• [Requirement]: What is the number of lines below that contain the word "this"? Give only that number.

[Recorded data]
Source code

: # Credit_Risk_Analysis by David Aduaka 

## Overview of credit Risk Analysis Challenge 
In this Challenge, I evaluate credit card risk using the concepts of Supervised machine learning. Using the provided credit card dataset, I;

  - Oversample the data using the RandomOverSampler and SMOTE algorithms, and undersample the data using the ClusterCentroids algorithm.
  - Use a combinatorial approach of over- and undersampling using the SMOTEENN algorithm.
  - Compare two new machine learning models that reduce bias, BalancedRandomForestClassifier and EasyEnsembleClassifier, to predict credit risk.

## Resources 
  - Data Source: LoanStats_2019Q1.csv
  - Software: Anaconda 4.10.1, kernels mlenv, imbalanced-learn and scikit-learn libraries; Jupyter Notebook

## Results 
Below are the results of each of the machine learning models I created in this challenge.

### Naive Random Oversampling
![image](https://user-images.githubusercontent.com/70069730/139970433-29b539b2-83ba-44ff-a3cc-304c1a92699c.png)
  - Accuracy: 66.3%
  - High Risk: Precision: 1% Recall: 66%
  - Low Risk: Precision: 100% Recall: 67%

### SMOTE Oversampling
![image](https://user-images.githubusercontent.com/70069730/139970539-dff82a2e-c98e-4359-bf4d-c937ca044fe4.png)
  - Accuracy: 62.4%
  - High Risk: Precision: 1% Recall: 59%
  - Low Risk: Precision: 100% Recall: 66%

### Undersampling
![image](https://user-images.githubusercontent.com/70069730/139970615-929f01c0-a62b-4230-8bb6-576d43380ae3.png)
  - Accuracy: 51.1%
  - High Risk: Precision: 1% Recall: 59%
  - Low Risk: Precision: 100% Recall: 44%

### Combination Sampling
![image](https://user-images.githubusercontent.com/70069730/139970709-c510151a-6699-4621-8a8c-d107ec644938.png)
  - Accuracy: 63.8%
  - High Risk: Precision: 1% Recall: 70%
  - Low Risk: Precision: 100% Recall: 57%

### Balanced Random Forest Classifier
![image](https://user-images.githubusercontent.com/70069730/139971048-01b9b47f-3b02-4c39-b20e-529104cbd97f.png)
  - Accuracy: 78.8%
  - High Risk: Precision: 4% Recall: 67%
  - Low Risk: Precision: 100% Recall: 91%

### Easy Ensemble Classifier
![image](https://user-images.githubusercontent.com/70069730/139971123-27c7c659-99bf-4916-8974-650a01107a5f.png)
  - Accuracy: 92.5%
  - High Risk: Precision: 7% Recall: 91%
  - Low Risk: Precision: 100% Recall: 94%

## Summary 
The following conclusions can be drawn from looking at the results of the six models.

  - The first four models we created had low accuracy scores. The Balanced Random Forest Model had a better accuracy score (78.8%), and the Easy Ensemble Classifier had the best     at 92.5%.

• [Result of the exercise]: 2